Author: Rajeev Sandal, DM, 07/14/2024
Category: Myeloid Neoplasms and acute leukemia (WHO 2016) > Acute Myeloid Leukemia > Acute Myeloid Leukemia with recurrent genetic abnormalities > AML with inv(16)(p13.1q22) or t(16;16)(p13.1;q22); CBFB-MYH11
Published Date: 07/19/2024

A 37-year-old male had presented with progressive abdomen pain and distention for last 3 months. His physical examination was notable for ascites without any hepatosplenomegaly and lymphadenopathy. Blood investigations revealed normal complete blood counts with 30 % atypical cells on peripheral blood smear. His liver function tests were normal.
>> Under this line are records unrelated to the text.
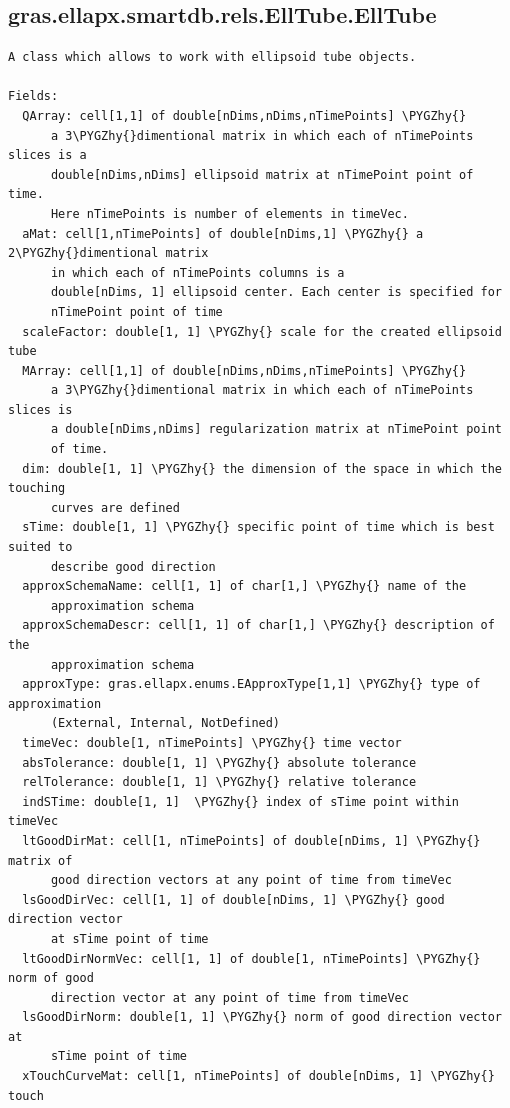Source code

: \documentclass[letterpaper,10pt,english]{sphinxmanual}
\def\PYGZhy{\char`\-}
\begin{document}
\subsection{gras.ellapx.smartdb.rels.EllTube.EllTube}
\label{chap_functions:gras-ellapx-smartdb-rels-elltube-elltube}
\begin{Verbatim}[commandchars=\\\{\}]
A class which allows to work with ellipsoid tube objects.

Fields:
  QArray: cell[1,1] of double[nDims,nDims,nTimePoints] \PYGZhy{}
      a 3\PYGZhy{}dimentional matrix in which each of nTimePoints slices is a
      double[nDims,nDims] ellipsoid matrix at nTimePoint point of time.
      Here nTimePoints is number of elements in timeVec.
  aMat: cell[1,nTimePoints] of double[nDims,1] \PYGZhy{} a 2\PYGZhy{}dimentional matrix
      in which each of nTimePoints columns is a
      double[nDims, 1] ellipsoid center. Each center is specified for
      nTimePoint point of time
  scaleFactor: double[1, 1] \PYGZhy{} scale for the created ellipsoid tube
  MArray: cell[1,1] of double[nDims,nDims,nTimePoints] \PYGZhy{}
      a 3\PYGZhy{}dimentional matrix in which each of nTimePoints slices is
      a double[nDims,nDims] regularization matrix at nTimePoint point
      of time.
  dim: double[1, 1] \PYGZhy{} the dimension of the space in which the touching
      curves are defined
  sTime: double[1, 1] \PYGZhy{} specific point of time which is best suited to
      describe good direction
  approxSchemaName: cell[1, 1] of char[1,] \PYGZhy{} name of the
      approximation schema
  approxSchemaDescr: cell[1, 1] of char[1,] \PYGZhy{} description of the
      approximation schema
  approxType: gras.ellapx.enums.EApproxType[1,1] \PYGZhy{} type of approximation
      (External, Internal, NotDefined)
  timeVec: double[1, nTimePoints] \PYGZhy{} time vector
  absTolerance: double[1, 1] \PYGZhy{} absolute tolerance
  relTolerance: double[1, 1] \PYGZhy{} relative tolerance
  indSTime: double[1, 1]  \PYGZhy{} index of sTime point within timeVec
  ltGoodDirMat: cell[1, nTimePoints] of double[nDims, 1] \PYGZhy{} matrix of
      good direction vectors at any point of time from timeVec
  lsGoodDirVec: cell[1, 1] of double[nDims, 1] \PYGZhy{} good direction vector
      at sTime point of time
  ltGoodDirNormVec: cell[1, 1] of double[1, nTimePoints] \PYGZhy{} norm of good
      direction vector at any point of time from timeVec
  lsGoodDirNorm: double[1, 1] \PYGZhy{} norm of good direction vector at
      sTime point of time
  xTouchCurveMat: cell[1, nTimePoints] of double[nDims, 1] \PYGZhy{} touch

\end{Verbatim}
\end{document}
Ascitic fluid cytology analysis showed blasts having 2 to 3 times the size of small mature lymphocytes, high N/ C ratio, round to cleaved nuclei, fine chromatin , conspicuous nucleoli and moderate amount of basophilic to vacuolated cytoplasm (Giemsa stain; 400 x) (figure 1). Contrast enhanced computed tomography of the abdomen was suggestive of peritoneal thickening and gross ascites. Bone marrow examination revealed 48% blasts which were myeloperoxidase positive (MPO) (figure 2). Flowcytometry on bone marrow sample confirmed the diagnosis of acute myeloid leukemia with monocytic differentiation. Molecular genetics was positive for inversion 16. Patient was started on injection azacitidine and venetoclax due to poor performance status. His ascites subsided after 3 cycles of azacitidine and venetoclax.

Leukemic ascites can be a rare initial presentation of acute myeloid leukemia and carries poor prognosis. Leukemic ascites though very rare, is an important differential diagnosis in a patient with ascites.